Methodology This is a retrospective cohort study conducted on HGSOC histologic specimens fixed in formalin and embedded in paraffin (FFPE), collected at Careggi University Hospital between May 2019 and January 202. Samples were collected during interval debulking surgery (group 1) or primary cytoreduction (group 2). Lipofuscin staining of stromal cells was used as immunohistochemistry (IHC) biomarker of TIS on FFPE samples. All FFPE’s results will be correlated with progression-free survival (PFS) using Cox proportional hazard regression. Univariate and multivariate analysis on clinical data of the two groups were performed.

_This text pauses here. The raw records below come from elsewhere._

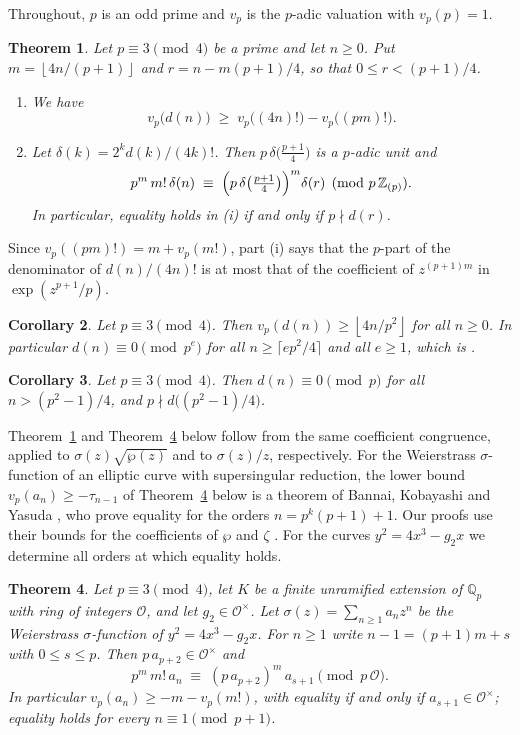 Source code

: \documentclass[11pt]{amsart}
\newtheorem{theorem}{Theorem}[section]
\newtheorem{corollary}[theorem]{Corollary}
\theoremstyle{definition}
\theoremstyle{remark}
\newcommand{\Z}{\mathbb{Z}}
\newcommand{\Q}{\mathbb{Q}}
\newcommand{\cO}{\mathcal{O}}
\newcommand{\fl}[1]{\left\lfloor #1 \right\rfloor}
\begin{document}
Throughout, $p$ is an odd prime and $v_p$ is the $p$-adic valuation with $v_p(p)=1$.

\begin{theorem}\label{thm:main}
Let $p\equiv3\pmod4$ be a prime and let $n\ge0$. Put $m=\fl{4n/(p+1)}$ and $r=n-m(p+1)/4$, so that
$0\le r<(p+1)/4$.
\begin{enumerate}
\item[(i)] We have
\[
v_p\bigl(d(n)\bigr)\;\ge\; v_p\bigl((4n)!\bigr)-v_p\bigl((pm)!\bigr).
\]
\item[(ii)] Let $\delta(k)=2^k d(k)/(4k)!$. Then $p\,\delta\bigl(\tfrac{p+1}{4}\bigr)$ is a $p$-adic unit and
\[
p^m\,m!\,\delta(n)\;\equiv\;\Bigl(p\,\delta\bigl(\tfrac{p+1}{4}\bigr)\Bigr)^{m} \delta(r)\pmod{p\,\Z_{(p)}} .
\]
In particular, equality holds in \textup{(i)} if and only if $p\nmid d(r)$.
\end{enumerate}
\end{theorem}

Since $v_p((pm)!)=m+v_p(m!)$, part (i) says that the $p$-part of the denominator of $d(n)/(4n)!$
is at most that of the coefficient of $z^{(p+1)m}$ in $\exp(z^{p+1}/p)$.

\begin{corollary}\label{cor:KM}
Let $p\equiv3\pmod4$. Then $v_p(d(n))\ge\fl{4n/p^2}$ for all $n\ge0$. In particular
$d(n)\equiv0\pmod{p^e}$ for all $n\ge\lceil ep^2/4\rceil$ and all $e\ge1$, which is
\cite[Conjecture~45]{KM}.
\end{corollary}

\begin{corollary}\label{cor:modp}
Let $p\equiv3\pmod4$. Then $d(n)\equiv0\pmod p$ for all $n>(p^2-1)/4$, and
$p\nmid d\bigl((p^2-1)/4\bigr)$.
\end{corollary}

Theorem~\ref{thm:main} and Theorem~\ref{thm:sigma} below follow from the same coefficient
congruence, applied to $\sigma(z)\sqrt{\wp(z)}$ and to $\sigma(z)/z$, respectively. For the
Weierstrass $\sigma$-function of an elliptic curve with supersingular reduction, the lower bound
$v_p(a_n)\ge-\tau_{n-1}$ of Theorem~\ref{thm:sigma} below is a theorem of Bannai, Kobayashi and
Yasuda \cite[Theorem~5.6]{BKY}, who prove equality for the orders $n=p^k(p+1)+1$. Our proofs use
their bounds for the coefficients of $\wp$ and $\zeta$ \cite[Corollaries~5.3, 5.5]{BKY}. For the
curves $y^2=4x^3-g_2x$ we determine all orders at which equality holds.

\begin{theorem}\label{thm:sigma}
Let $p\equiv3\pmod4$, let $K$ be a finite unramified extension of $\Q_p$ with ring of integers
$\cO$, and let $g_2\in\cO^\times$. Let $\sigma(z)=\sum_{n\ge1}a_nz^n$ be the Weierstrass
$\sigma$-function of $y^2=4x^3-g_2x$. For $n\ge1$ write $n-1=(p+1)m+s$ with $0\le s\le p$. Then
$p\,a_{p+2}\in\cO^\times$ and
\[
p^m\,m!\,a_n\;\equiv\;(p\,a_{p+2})^m\,a_{s+1}\pmod{p\,\cO}.
\]
In particular $v_p(a_n)\ge-m-v_p(m!)$, with equality if and only if $a_{s+1}\in\cO^\times$; equality
holds for every $n\equiv1\pmod{p+1}$.
\end{theorem}
\end{document}
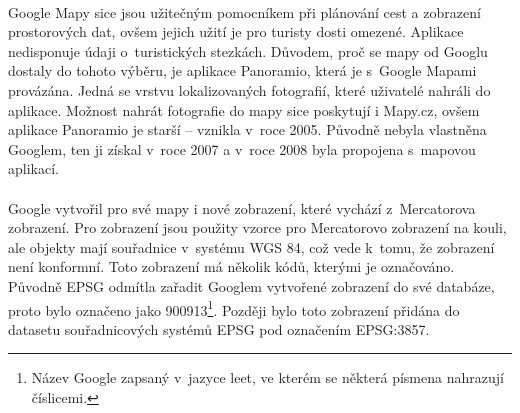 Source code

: \documentclass[11pt,a4paper,titlepage,oneside]{book}
\begin{document}


		\paragraph{} Google Mapy sice jsou užitečným pomocníkem při plánování cest a zobrazení prostorových dat, ovšem jejich užití je pro turisty dosti omezené. Aplikace nedisponuje údaji o~turistických stezkách. Důvodem, proč se mapy od Googlu dostaly do tohoto výběru, je aplikace Panoramio, která je s~Google Mapami provázána. Jedná se vrstvu lokalizovaných fotografií, které uživatelé nahráli do aplikace. Možnost nahrát fotografie do mapy sice poskytují i  Mapy.cz, ovšem aplikace Panoramio je starší -- vznikla v~roce 2005. Původně nebyla vlastněna Googlem, ten ji získal v~roce 2007 a v~roce 2008 byla propojena s~mapovou aplikací. 




		\paragraph{}  Google vytvořil pro své mapy i nové zobrazení, které vychází z~Mercatorova zobrazení. Pro zobrazení jsou použity vzorce pro Mercatorovo zobrazení na kouli, ale objekty mají  souřadnice v~systému \ac{WGS 84}, což vede k~tomu, že zobrazení není konformní\cite{google_wiki}\label{google_mercator}. Toto zobrazení má několik kódů, kterými je označováno. Původně \ac{EPSG} odmítla zařadit Googlem vytvořené zobrazení do své databáze, proto bylo označeno jako 900913\footnote{Název Google zapsaný v~jazyce leet, ve kterém se některá písmena nahrazují číslicemi.}. Později bylo toto zobrazení přidána do datasetu souřadnicových systémů \ac{EPSG} pod označením EPSG:3857\cite{sphericalMercator}.
\end{document}
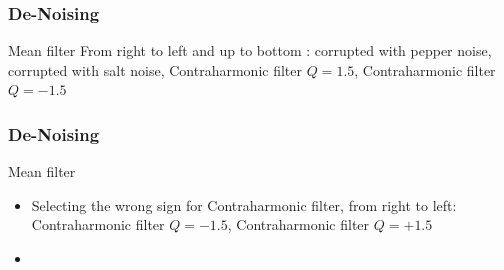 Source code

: \documentclass{beamer}
\begin{document}
\begin{frame}
\frametitle{De-Noising}
\begin{block}{Mean filter}
\scriptsize{From right to left and up to bottom : corrupted with pepper noise, corrupted with salt noise, Contraharmonic filter $Q = 1.5$, Contraharmonic filter $Q = -1.5$}\\
\end{block}
\end{frame}
\begin{frame}
\frametitle{De-Noising}
\begin{block}{Mean filter}
\begin{itemize}
	\item \scriptsize{Selecting the wrong sign for Contraharmonic filter, from right to left: Contraharmonic filter $Q = -1.5$, Contraharmonic filter $Q = +1.5$}
	\item [] 
\end{itemize}
\end{block}
\end{frame}
\end{document}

Results Ten patients were enrolled in group 1 and nine in group 2. Lipofuscin staining was significantly more expressed in group 1 than in group 2 FFPE (50% vs 0%, p=0.0135). Univariate analysis showed that CA125 serum level at diagnosis was significantly higher in group 1 (p=0.0112), and PFS was longer in group 2 (p = 0.0012). At multivariate analysis, lipofuscin staining correlates with the CA 125 serum value at diagnosis (p = 0.041), PFS (p = 0.035) and relapse (p = 0.039).
Conclusion Our preliminary data demonstrate TIS development in HGSOC cells exposed to NACT, and this correlates with higher CA 125 at diagnosis, PFS and relapse. Further research on TIS in OC is needed to disclose its role in disease progression, and to identify suitable biomarkers for tailored treatment.